An exact reproduction of the records is required, with all pictures omitted.

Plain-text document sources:

● ● ● ●

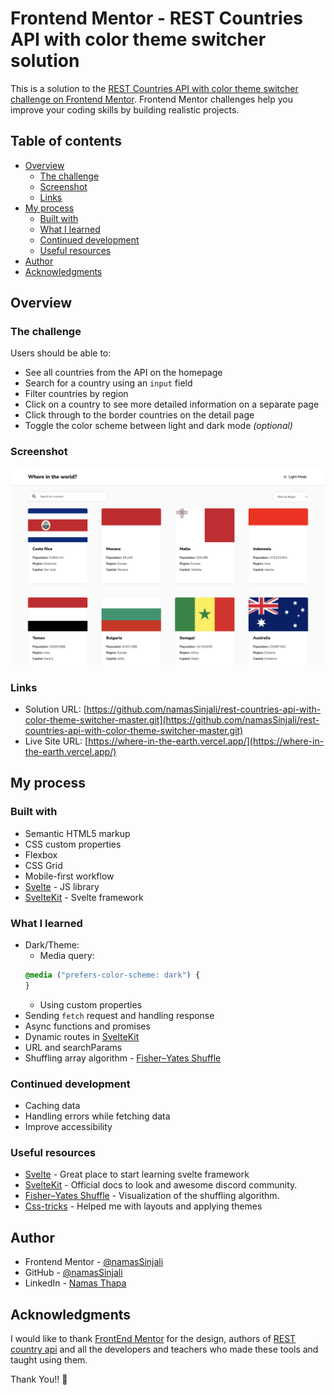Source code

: # Frontend Mentor - REST Countries API with color theme switcher solution

This is a solution to the [REST Countries API with color theme switcher challenge on Frontend Mentor](https://www.frontendmentor.io/challenges/rest-countries-api-with-color-theme-switcher-5cacc469fec04111f7b848ca). Frontend Mentor challenges help you improve your coding skills by building realistic projects.

## Table of contents

- [Overview](#overview)
  - [The challenge](#the-challenge)
  - [Screenshot](#screenshot)
  - [Links](#links)
- [My process](#my-process)
  - [Built with](#built-with)
  - [What I learned](#what-i-learned)
  - [Continued development](#continued-development)
  - [Useful resources](#useful-resources)
- [Author](#author)
- [Acknowledgments](#acknowledgments)

## Overview

### The challenge

Users should be able to:

- See all countries from the API on the homepage
- Search for a country using an `input` field
- Filter countries by region
- Click on a country to see more detailed information on a separate page
- Click through to the border countries on the detail page
- Toggle the color scheme between light and dark mode _(optional)_

### Screenshot

![](./screenshot.png)

### Links

- Solution URL: [https://github.com/namasSinjali/rest-countries-api-with-color-theme-switcher-master.git](https://github.com/namasSinjali/rest-countries-api-with-color-theme-switcher-master.git)
- Live Site URL: [https://where-in-the-earth.vercel.app/](https://where-in-the-earth.vercel.app/)

## My process

### Built with

- Semantic HTML5 markup
- CSS custom properties
- Flexbox
- CSS Grid
- Mobile-first workflow
- [Svelte](https://svelte.dev/) - JS library
- [SvelteKit](https://kit.svelte.dev/) - Svelte framework

### What I learned

- Dark/Theme:
  - Media query:
  ```css
  @media ("prefers-color-scheme: dark") {
  }
  ```
  - Using custom properties
- Sending `fetch` request and handling response
- Async functions and promises
- Dynamic routes in [SvelteKit](https://kit.svelte.dev/)
- URL and searchParams
- Shuffling array algorithm - [Fisher–Yates Shuffle](https://bost.ocks.org/mike/shuffle/)

### Continued development

- Caching data
- Handling errors while fetching data
- Improve accessibility

### Useful resources

- [Svelte](https://www.svelte.dev/) - Great place to start learning svelte framework
- [SvelteKit](https://www.kit.svelte.dev/) - Official docs to look and awesome discord community.
- [Fisher–Yates Shuffle](https://bost.ocks.org/mike/shuffle/) - Visualization of the shuffling algorithm.
- [Css-tricks](https://css-tricks.com/) - Helped me with layouts and applying themes

## Author

- Frontend Mentor - [@namasSinjali](https://www.frontendmentor.io/profile/namasSinjali)
- GitHub - [@namasSinjali](https://github.com/namasSinjali)
- LinkedIn - [Namas Thapa](https://np.linkedin.com/in/namas-thapa-046850202)

## Acknowledgments

I would like to thank [FrontEnd Mentor](https://www.frontendmentor.io/) for the design, authors of [REST country api](https://restcountries.com/) and all the developers and teachers who made these tools and taught using them.

Thank You!! 🙏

● ● ● ●

(Final answer):
Source code

: # Frontend Mentor - REST Countries API with color theme switcher solution

This is a solution to the [REST Countries API with color theme switcher challenge on Frontend Mentor](https://www.frontendmentor.io/challenges/rest-countries-api-with-color-theme-switcher-5cacc469fec04111f7b848ca). Frontend Mentor challenges help you improve your coding skills by building realistic projects.

## Table of contents

- [Overview](#overview)
  - [The challenge](#the-challenge)
  - [Screenshot](#screenshot)
  - [Links](#links)
- [My process](#my-process)
  - [Built with](#built-with)
  - [What I learned](#what-i-learned)
  - [Continued development](#continued-development)
  - [Useful resources](#useful-resources)
- [Author](#author)
- [Acknowledgments](#acknowledgments)

## Overview

### The challenge

Users should be able to:

- See all countries from the API on the homepage
- Search for a country using an `input` field
- Filter countries by region
- Click on a country to see more detailed information on a separate page
- Click through to the border countries on the detail page
- Toggle the color scheme between light and dark mode _(optional)_

### Screenshot

![](./screenshot.png)

### Links

- Solution URL: [https://github.com/namasSinjali/rest-countries-api-with-color-theme-switcher-master.git](https://github.com/namasSinjali/rest-countries-api-with-color-theme-switcher-master.git)
- Live Site URL: [https://where-in-the-earth.vercel.app/](https://where-in-the-earth.vercel.app/)

## My process

### Built with

- Semantic HTML5 markup
- CSS custom properties
- Flexbox
- CSS Grid
- Mobile-first workflow
- [Svelte](https://svelte.dev/) - JS library
- [SvelteKit](https://kit.svelte.dev/) - Svelte framework

### What I learned

- Dark/Theme:
  - Media query:
  ```css
  @media ("prefers-color-scheme: dark") {
  }
  ```
  - Using custom properties
- Sending `fetch` request and handling response
- Async functions and promises
- Dynamic routes in [SvelteKit](https://kit.svelte.dev/)
- URL and searchParams
- Shuffling array algorithm - [Fisher–Yates Shuffle](https://bost.ocks.org/mike/shuffle/)

### Continued development

- Caching data
- Handling errors while fetching data
- Improve accessibility

### Useful resources

- [Svelte](https://www.svelte.dev/) - Great place to start learning svelte framework
- [SvelteKit](https://www.kit.svelte.dev/) - Official docs to look and awesome discord community.
- [Fisher–Yates Shuffle](https://bost.ocks.org/mike/shuffle/) - Visualization of the shuffling algorithm.
- [Css-tricks](https://css-tricks.com/) - Helped me with layouts and applying themes

## Author

- Frontend Mentor - [@namasSinjali](https://www.frontendmentor.io/profile/namasSinjali)
- GitHub - [@namasSinjali](https://github.com/namasSinjali)
- LinkedIn - [Namas Thapa](https://np.linkedin.com/in/namas-thapa-046850202)

## Acknowledgments

I would like to thank [FrontEnd Mentor](https://www.frontendmentor.io/) for the design, authors of [REST country api](https://restcountries.com/) and all the developers and teachers who made these tools and taught using them.

Thank You!! 🙏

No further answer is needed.